Tech Giants: Please Make Security Usable
Another week, another round of high-profile tech announcements… And security woes. Apple announced its new Pay service, which may finally make digital payments mainstream. It was, however, tainted by concerns arising from “Celebgate” and the presumed role iCloud security played in it. Meanwhile, Google was busy explaining that the five million Gmail credentials recently published by Russian hackers hadn’t been obtained from their servers. Tech giants have successfully transitioned us to a cloud-based digital lifestyle, but a lot of work remains to ensure security is actually usable and effective enough.
“Will It Be Secure, Tim?”
With Apple Pay, everything the company has shown so far points to a sophisticated, well thought-out system in terms of both user experience and security – an exceptional achievement, given these two quality attributes often find each other at odds. Regardless, skepticism lingers: reporters asked Apple CEO Tim Cook as soon as the announcement event was over whether the potential security breaches around Celebgate might ever put Apple Pay at risk. And everything points to similar concerns increasing over the coming years.
I’m not trying to pick on Apple here. It’s an industry-wide issue.
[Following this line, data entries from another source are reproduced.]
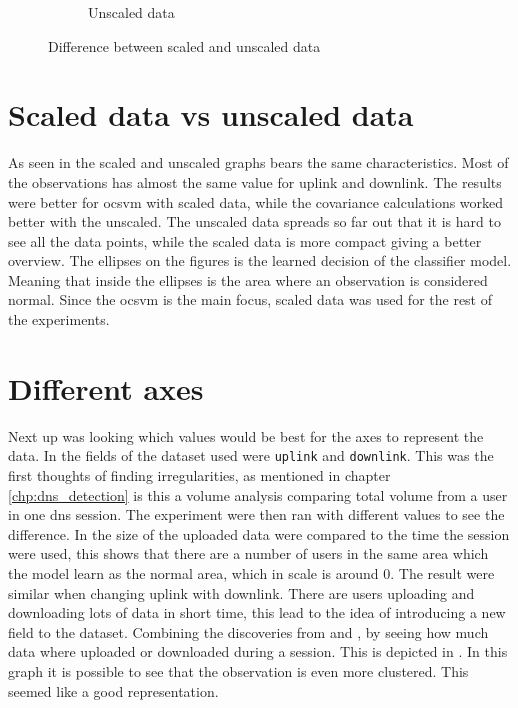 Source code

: \begin{figure}[hbp]
\begin{subfigure}[b]{0.4\textwidth}
		\caption{Unscaled data}
		\label{fig:unscaledUpDown}
	\end{subfigure}
\caption{Difference between scaled and unscaled data}
\label{fig:scaledVSUnscaledUpDown}
\end{figure}


\section{Scaled data vs unscaled data}
As seen in  the scaled and unscaled graphs bears the same characteristics. Most of the observations has almost the same value for uplink and downlink. 
The results were better for \gls{ocsvm} with scaled data, while the covariance calculations worked better with the unscaled. The unscaled data spreads so far out that it is hard to see all the data points, while the scaled data is more compact giving a better overview. The ellipses on the figures is the learned decision of the classifier model. Meaning that inside the ellipses is the area where an observation is considered normal. Since the \gls{ocsvm} is the main focus, scaled data was used for the rest of the experiments.

\section{Different axes}
Next up was looking which values would be best for the axes to represent the data. In  the fields of the dataset used were \texttt{uplink} and \texttt{downlink}. This was the first thoughts of finding irregularities, as mentioned in chapter \ref{chp:dns_detection} is this a volume analysis comparing total volume from a user in one \gls{dns} session. The experiment were then ran with different values to see the difference. In  the size of the uploaded data were compared to the time the session were used, this shows that there are a number of users in the same area which the model learn as the normal area, which in scale is around 0. The result were similar when changing uplink with downlink. There are users uploading and downloading lots of data in short time, this lead to the idea of introducing a new field to the dataset. Combining the discoveries from  and , by seeing how much data where uploaded or downloaded during a session. This is depicted in . In this graph it is possible to see that the observation is even more clustered. This seemed like a good representation. 


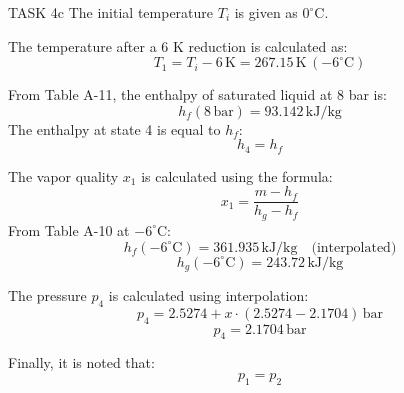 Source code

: TASK 4c  
The initial temperature \( T_i \) is given as \( 0^\circ\text{C} \).  

The temperature after a 6 K reduction is calculated as:  
\[
T_1 = T_i - 6 \, \text{K} = 267.15 \, \text{K} \, (-6^\circ\text{C})
\]  

From Table A-11, the enthalpy of saturated liquid at 8 bar is:  
\[
h_f(8 \, \text{bar}) = 93.142 \, \text{kJ/kg}
\]  
The enthalpy at state 4 is equal to \( h_f \):  
\[
h_4 = h_f
\]  

The vapor quality \( x_1 \) is calculated using the formula:  
\[
x_1 = \frac{m - h_f}{h_g - h_f}
\]  
From Table A-10 at \( -6^\circ\text{C} \):  
\[
h_f(-6^\circ\text{C}) = 361.935 \, \text{kJ/kg} \quad \text{(interpolated)}
\]  
\[
h_g(-6^\circ\text{C}) = 243.72 \, \text{kJ/kg}
\]  

The pressure \( p_4 \) is calculated using interpolation:  
\[
p_4 = 2.5274 + x \cdot (2.5274 - 2.1704) \, \text{bar}
\]  
\[
p_4 = 2.1704 \, \text{bar}
\]  

Finally, it is noted that:  
\[
p_1 = p_2
\] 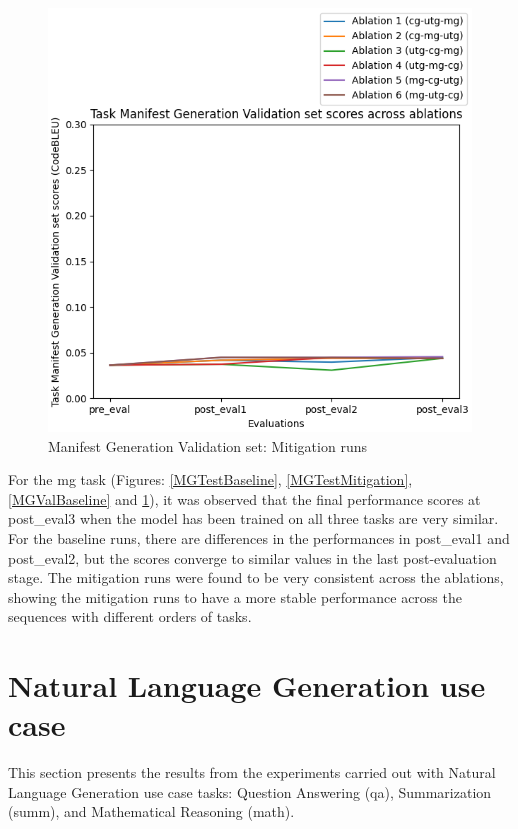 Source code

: \begin{figure}[H]
\begin{minipage}{0.45\textwidth}
        \includegraphics[width=1.1\textwidth]{Figures/results/code_mitigation_graphs/task_eval/seed_averaged_task_mg_val_eval_mitigation.png} %
        \captionsetup{width=1.1\textwidth}
        \caption{Manifest Generation Validation set: Mitigation runs}
        \label{MGValMitigation}
    \end{minipage}
\end{figure}
For the mg task (Figures: \ref{MGTestBaseline}, \ref{MGTestMitigation}, \ref{MGValBaseline} and \ref{MGValMitigation}), it was observed that the final performance scores at post\_eval3 when the model has been trained on all three tasks are very similar. For the baseline runs, there are differences in the performances in post\_eval1 and post\_eval2, but the scores converge to similar values in the last post-evaluation stage. The mitigation runs were found to be very consistent across the ablations, showing the mitigation runs to have a more stable performance across the sequences with different orders of tasks.

\section{Natural Language Generation use case}
This section presents the results from the experiments carried out with Natural Language Generation use case tasks: Question Answering (qa), Summarization (summ), and Mathematical Reasoning (math).

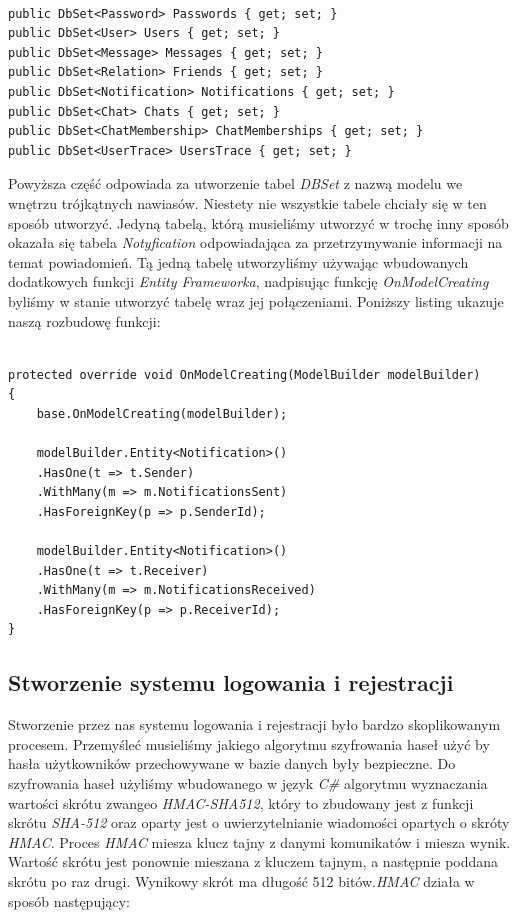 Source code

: \documentclass[12pt,a4paper]{article}
\begin{document}
\begin{lstlisting}[caption={DbContext Entity Framework}]

public DbSet<Password> Passwords { get; set; }
public DbSet<User> Users { get; set; }
public DbSet<Message> Messages { get; set; }
public DbSet<Relation> Friends { get; set; }
public DbSet<Notification> Notifications { get; set; }
public DbSet<Chat> Chats { get; set; }
public DbSet<ChatMembership> ChatMemberships { get; set; }
public DbSet<UserTrace> UsersTrace { get; set; }

\end{lstlisting}

\hspace*{0.7cm} Powyższa część odpowiada za utworzenie tabel \textit{DBSet} z nazwą modelu we wnętrzu trójkątnych nawiasów. Niestety nie wszystkie tabele chciały się w ten sposób utworzyć. Jedyną tabelą, którą musieliśmy utworzyć w trochę inny sposób okazała się tabela \textit{Notyfication} odpowiadająca za przetrzymywanie informacji na temat powiadomień. Tą jedną tabelę utworzyliśmy używając wbudowanych dodatkowych funkcji \textit{Entity Frameworka}, nadpisując funkcję \textit{OnModelCreating} byliśmy w stanie utworzyć tabelę wraz jej połączeniami. Poniższy listing ukazuje naszą rozbudowę funkcji:\newline

\begin{lstlisting}[caption={OnModelCreating tabela Notyfication - Entity Framework}]

protected override void OnModelCreating(ModelBuilder modelBuilder)
{
	base.OnModelCreating(modelBuilder);
	
	modelBuilder.Entity<Notification>()
	.HasOne(t => t.Sender)
	.WithMany(m => m.NotificationsSent)
	.HasForeignKey(p => p.SenderId);
	
	modelBuilder.Entity<Notification>()
	.HasOne(t => t.Receiver)
	.WithMany(m => m.NotificationsReceived)
	.HasForeignKey(p => p.ReceiverId);
}
\end{lstlisting}

\subsection{Stworzenie systemu logowania i rejestracji}

\hspace*{0.7cm} Stworzenie przez nas systemu logowania i rejestracji było bardzo skoplikowanym procesem. Przemyśleć musieliśmy jakiego algorytmu szyfrowania haseł użyć by hasła użytkowników przechowywane w bazie danych były bezpieczne. Do szyfrowania haseł użyliśmy wbudowanego w język \textit{C\#} algorytmu wyznaczania wartości skrótu zwangeo \textit{HMAC-SHA512}, który to zbudowany jest z funkcji skrótu \textit{SHA-512} oraz oparty jest o uwierzytelnianie wiadomości opartych o skróty \textit{HMAC}. Proces \textit{HMAC} miesza klucz tajny z danymi komunikatów i miesza wynik. Wartość skrótu jest ponownie mieszana z kluczem tajnym, a następnie poddana skrótu po raz drugi. Wynikowy skrót ma długość 512 bitów.\textit{HMAC} działa w sposób następujący:\newline
\end{document}
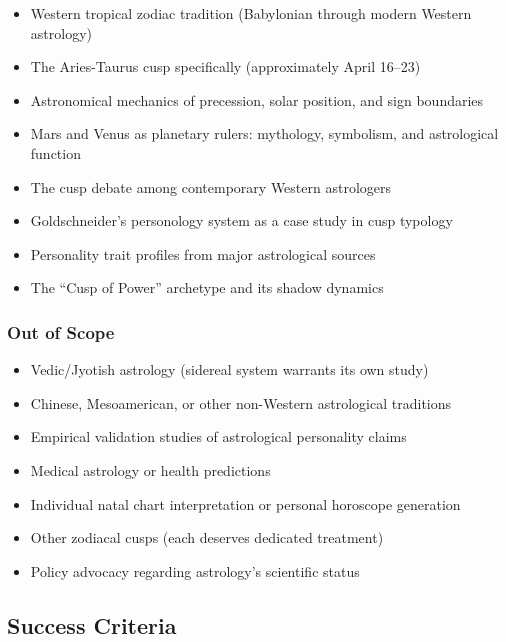 \documentclass[11pt,letterpaper]{article}
\begin{document}
\begin{itemize}[leftmargin=2em]
\item Western tropical zodiac tradition (Babylonian through modern Western astrology)
\item The Aries-Taurus cusp specifically (approximately April 16--23)
\item Astronomical mechanics of precession, solar position, and sign boundaries
\item Mars and Venus as planetary rulers: mythology, symbolism, and astrological function
\item The cusp debate among contemporary Western astrologers
\item Goldschneider's personology system as a case study in cusp typology
\item Personality trait profiles from major astrological sources
\item The ``Cusp of Power'' archetype and its shadow dynamics
\end{itemize}

\subsubsection{Out of Scope}

\begin{itemize}[leftmargin=2em]
\item Vedic/Jyotish astrology (sidereal system warrants its own study)
\item Chinese, Mesoamerican, or other non-Western astrological traditions
\item Empirical validation studies of astrological personality claims
\item Medical astrology or health predictions
\item Individual natal chart interpretation or personal horoscope generation
\item Other zodiacal cusps (each deserves dedicated treatment)
\item Policy advocacy regarding astrology's scientific status
\end{itemize}

\subsection{Success Criteria}
\end{document}
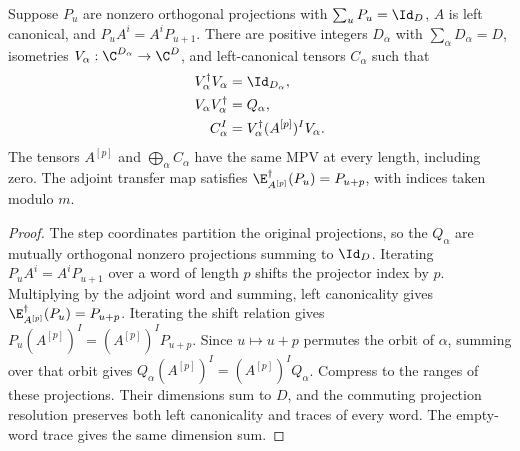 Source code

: \begin{lemma}
    \label{thm:periodic_step_orbit_compression}
    \leanok
    Suppose $P_u$ are nonzero orthogonal projections with $\sum_uP_u=\Id_D$,
    $A$ is left canonical, and $P_uA^i=A^iP_{u+1}$. There are positive integers
    $D_\alpha$ with $\sum_\alpha D_\alpha=D$, isometries
    $V_\alpha:\C^{D_\alpha}\to\C^D$, and left-canonical tensors $C_\alpha$
    such that
    \begin{align}
        V_\alpha^\dagger V_\alpha & =\Id_{D_\alpha}, \notag                      \\
        V_\alpha V_\alpha^\dagger & =Q_\alpha, \notag                            \\
        C_\alpha^I                & =V_\alpha^\dagger(A^{[p]})^IV_\alpha. \notag
    \end{align}
    The tensors $A^{[p]}$ and $\bigoplus_\alpha C_\alpha$ have the same MPV
    at every length, including zero. The adjoint transfer map satisfies
    $\E_{A^{[p]}}^\dagger(P_u)=P_{u+p}$, with indices taken modulo $m$.
\end{lemma}

\begin{proof}\leanok
    The step coordinates partition the original projections, so the $Q_\alpha$
    are mutually orthogonal nonzero projections summing to $\Id_D$.
    Iterating $P_uA^i=A^iP_{u+1}$ over a word of length $p$ shifts the
    projector index by $p$. Multiplying by the adjoint word and summing,
    left canonicality gives $\E_{A^{[p]}}^\dagger(P_u)=P_{u+p}$.
    Iterating the shift relation gives $P_u(A^{[p]})^I=(A^{[p]})^IP_{u+p}$.
    Since $u\mapsto u+p$ permutes the orbit of $\alpha$, summing over that
    orbit gives $Q_\alpha(A^{[p]})^I=(A^{[p]})^IQ_\alpha$.
    Compress to the ranges of these projections. Their dimensions sum to $D$,
    and the commuting projection resolution preserves both left canonicality
    and traces of every word. The empty-word trace gives the same dimension sum.
\end{proof}

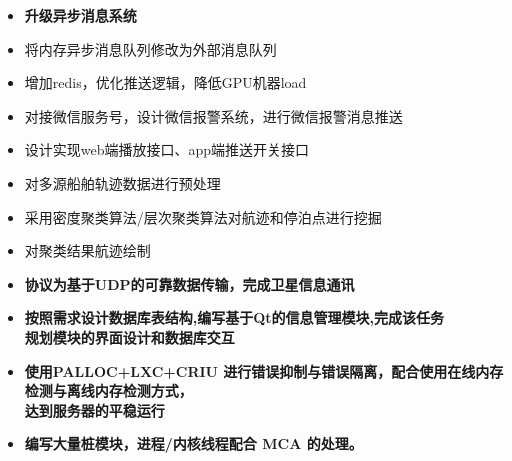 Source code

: \documentclass[10pt,a4paper]{altacv}
\begin{document}
\begin{itemize}
\item \textbf{升级异步消息系统}
\setlength{\itemindent}{.2in}
\item 将内存异步消息队列修改为外部消息队列
\item 增加redis，优化推送逻辑，降低GPU机器load
\setlength{\itemindent}{0in}
\item 对接微信服务号，设计微信报警系统，进行微信报警消息推送
\setlength{\itemindent}{.2in}
\item 设计实现web端播放接口、app端推送开关接口
\setlength{\itemindent}{0in}
\end{itemize}

\divider

\begin{itemize}
\item 对多源船舶轨迹数据进行预处理
\item 采用密度聚类算法/层次聚类算法对航迹和停泊点进行挖掘
\item 对聚类结果航迹绘制
\end{itemize}

\divider


\begin{itemize}
\item \textbf{协议为基于UDP的可靠数据传输，完成卫星信息通讯}
\item \textbf{按照需求设计数据库表结构,编写基于Qt的信息管理模块,完成该任务\\规划模块的界面设计和数据库交互}
\end{itemize}

\divider

\begin{itemize}
\item \textbf{使用PALLOC+LXC+CRIU 进行错误抑制与错误隔离，配合使用在线内存检测与离线内存检测方式，\\ 达到服务器的平稳运行}
\item \textbf{编写大量桩模块，进程/内核线程配合 MCA 的处理。}
\end{itemize}
\end{document}
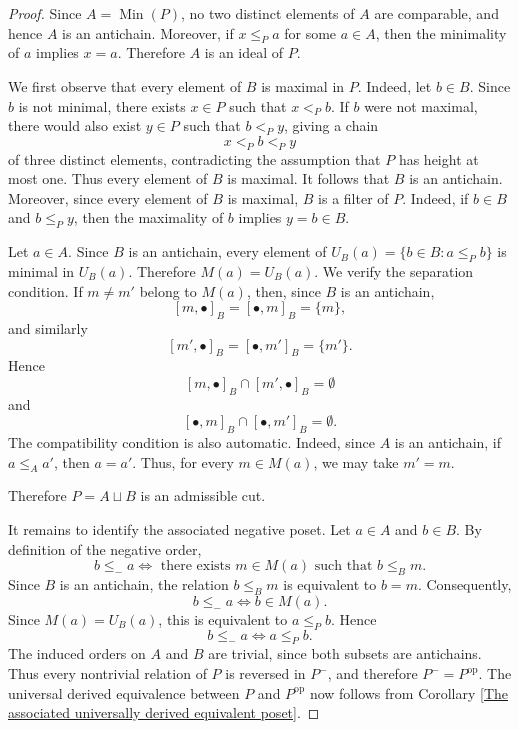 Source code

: \begin{proof}
    Since $A=\operatorname{Min}(P)$, no two distinct elements of $A$ are comparable, and hence $A$ is an antichain. Moreover, if $x \leq_Pa$ for some $a \in A$, then the minimality of $a$ implies $x=a$. Therefore $A$ is an ideal of $P$.

    We first observe that every element of $B$ is maximal in $P$. Indeed, let $b \in B$. Since $b$ is not minimal, there exists $x \in P$ such that $x<_Pb$. If $b$ were not maximal, there would also exist $y \in P$ such that $b <_Py$, giving a chain 
    \[x<_Pb<_Py\] of three distinct elements, contradicting the assumption that $P$ has height at most one. Thus every element of $B$ is maximal. It follows that $B$ is an antichain. Moreover, since every element of $B$ is maximal, $B$ is a filter of $P$. Indeed, if $b \in B$ and $b \leq_Py$, then the maximality of $b$ implies $y=b\in B$.

    Let $a \in A$. Since $B$ is an antichain, every element of $U_B(a)=\{b \in B \colon a \leq_Pb\}$ is minimal in $U_B(a)$. Therefore $M(a)=U_B(a)$. We verify the separation condition. If $m \neq m'$ belong to $M(a)$, then, since $B$ is an antichain, 
    \[[m, \bullet]_B =[\bullet, m]_B=\{m\},\] and similarly
    \[[m', \bullet]_B=[\bullet,m']_B=\{m'\}.\] Hence \[[m, \bullet]_B \cap [m', \bullet]_B= \emptyset\] and \[[\bullet, m]_B \cap [\bullet, m']_B=\emptyset.\] The compatibility condition is also automatic. Indeed, since $A$ is an antichain, if $a \leq_Aa'$, then $a=a'$. Thus, for every $m \in M(a)$, we may take $m'=m$.

    Therefore $P=A \sqcup B$ is an admissible cut.

    It remains to identify the associated negative poset. Let $a \in A$ and $b \in B$. By definition of the negative order,
    \[b \leq_-a \iff \text{ there exists } m \in M(a) \text{ such that } b \leq_Bm.\]
    Since $B$ is an antichain, the relation $b \leq_Bm$ is equivalent to $b=m$. Consequently, 
    \[b \leq_-a \iff b \in M(a).\]
    Since $M(a)=U_B(a)$, this is equivalent to $a \leq_Pb.$
    Hence \[b \leq_-a \iff a \leq_Pb.\]
    The induced orders on $A$ and $B$ are trivial, since both subsets are antichains. 
    Thus every nontrivial relation of $P$ is reversed in $P^-$, and therefore $P^-=P^{\operatorname{op}}$. 
     The universal derived equivalence between $P$ and $P^{\operatorname{op}}$ now follows from Corollary \ref{The associated universally derived equivalent poset}.
\end{proof}

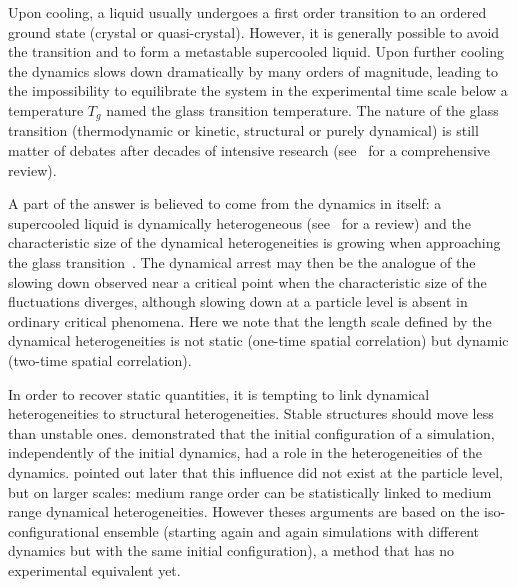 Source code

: 
Upon cooling, a liquid usually undergoes a first order transition to an ordered ground state (crystal or quasi-crystal). However, it is generally possible to avoid the transition and to form a metastable supercooled liquid. Upon further cooling the dynamics slows down dramatically by many orders of magnitude, leading to the impossibility to equilibrate the system in the experimental time scale below a temperature $T_g$ named the glass transition temperature. The nature of the glass transition (thermodynamic or kinetic, structural or purely dynamical) is still matter of debates after decades of intensive research (see~\citep{cavagna2009supercooled} for a comprehensive review).

A part of the answer is believed to come from the dynamics in itself: a supercooled liquid is dynamically heterogeneous (see~\citep{Berthier2011} for a review) and the characteristic size of the dynamical heterogeneities is growing when approaching the glass transition~\citep{Donati1999, Berthier2005}. The dynamical arrest may then be the analogue of the slowing down observed near a critical point when the characteristic size of the fluctuations diverges, although slowing down at a particle level is absent in ordinary critical phenomena. Here we note that the length scale defined by the dynamical heterogeneities is not static (one-time spatial correlation) but dynamic (two-time spatial correlation). 

In order to recover static quantities, it is tempting to link dynamical heterogeneities to structural heterogeneities. Stable structures should move less than unstable ones. \citet{Widmer-Cooper2005} demonstrated that the initial configuration of a simulation, independently of the initial dynamics, had a role in the heterogeneities of the dynamics. \citet{Berthier2007} pointed out later that this influence did not exist at the particle level, but on larger scales: medium range order can be statistically linked to medium range dynamical heterogeneities. However theses arguments are based on the iso-configurational ensemble (starting again and again simulations with different dynamics but with the same initial configuration), a method that has no experimental equivalent yet.

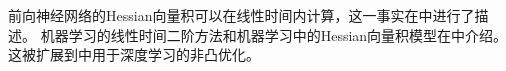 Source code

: 前向神经网络的Hessian向量积可以在线性时间内计算，这一事实在\cite{HessianPearlmutter}中进行了描述。
机器学习的线性时间二阶方法和机器学习中的Hessian向量积模型在\cite{agarwal2017second}中介绍。这被扩展到\cite{agarwal2017finding}中用于深度学习的非凸优化。


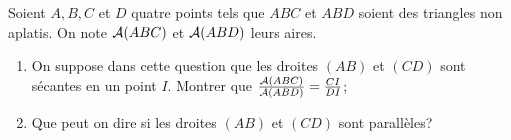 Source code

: \begin{exercice}
    Soient \(A, B, C\) et \(D\) quatre points tels que \(ABC\) et \(ABD\) soient 
    des triangles non aplatis. On note \(\mathcal{A}(ABC)\) et \(\mathcal{A}(ABD)\) leurs aires.
    \begin{enumerate}
        \item On suppose dans cette question que les droites \((AB)\) et 
            \((CD)\) sont sécantes en un point \(I\). Montrer que 
            \(\frac{\mathcal{A}(ABC)}{\mathcal{A}(ABD)} = \frac{CI}{DI}\);
        \item Que peut on dire si les droites \((AB)\) et \((CD)\) sont 
            parallèles?
    \end{enumerate}
\end{exercice}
Traditionally, it seems tech giants have seen security the same way HR departments see salaries: money is not a key motivator, the saying goes, but lack of it certainly is the greatest de-motivator. The challenge then becomes paying people just enough that they won’t be bothered by it and focus on the job to the best of their skills – but not a cent more. With security, people may flee a service if it even seems to be insecure, so the strategy has been to do just enough to make people feel secure, with most focus going to other aspects.
This strategy has brought us unprecedented ease of use and adoption of disruptive, innovative paradigms. Whereas we had all sort of issues with dial-up connections, printers and new hardware back in the 90’s, the aughts have brought us social networking, media creation and sharing, the cannibalization of traditional telephony services, and an explosion in the adoption of richer communication options. The key here is massive adoption: it’s not been geeks and IT professionals that have made Facetime, Dropbox, YouTube and many others daily staples of our digital lives; it’s truly been all of us.
The Return of Trustworthy Computing?
However, precisely because the cloud has gone front and center, security can no longer play second fiddle. We already know what a massive security meltdown looks like: Microsoft had one a little over a decade ago.
In the early aughts, as the Internet started to expand into everyday life, Microsoft increasingly became the target of bitter critic. Its Windows operating systems, both clients and servers, were becoming infamous for the easiness with which they could be compromised with viruses, malware and other security exploits. Since security is an architectural concern, this couldn’t be fixed by simply issuing a patch; instead, then-Chief Software Architect Bill Gates embarked the entire company in a quest to make Windows secure again. Without pretending to imply that Windows is now perfectly secure, years of very hard technical, organizational and PR work under the “Trustworthy Computer” banner have helped Microsoft and its massive user base more or less regain trust and control over their platforms.
Time for Radical Change
With the cloud, the stakes are higher than ever. Technically, it would seem we are well prepared: SSL has become prevalent, strong encryption is widely available, smartphones are pervasive enough to make two-factor authentication mainstream… Yet somehow it is not happening. Most people are not using two-factor authentication. Security breaches are becoming more common and more devastating. Properly securing a typical computing setup is still more complicated and harder to validate than it should. The substantial improvements to usability and ubiquity we’re seeing with other capabilities have not extended to security. We need more companies considering actual, large-scale adoption of proven secure practices as a strategic goal on par with adoption, conversions and other cloud business KPIs.
While functionality and aesthetics are at an all-time high, easy-to-use, reliable security remains elusive – and this is a dangerous time bomb, ticking away, threatening an ever expanding segment of business and societal dealings, and the very livelihood of the contemporary tech giants.
Please, get on it, people. All of you. Now.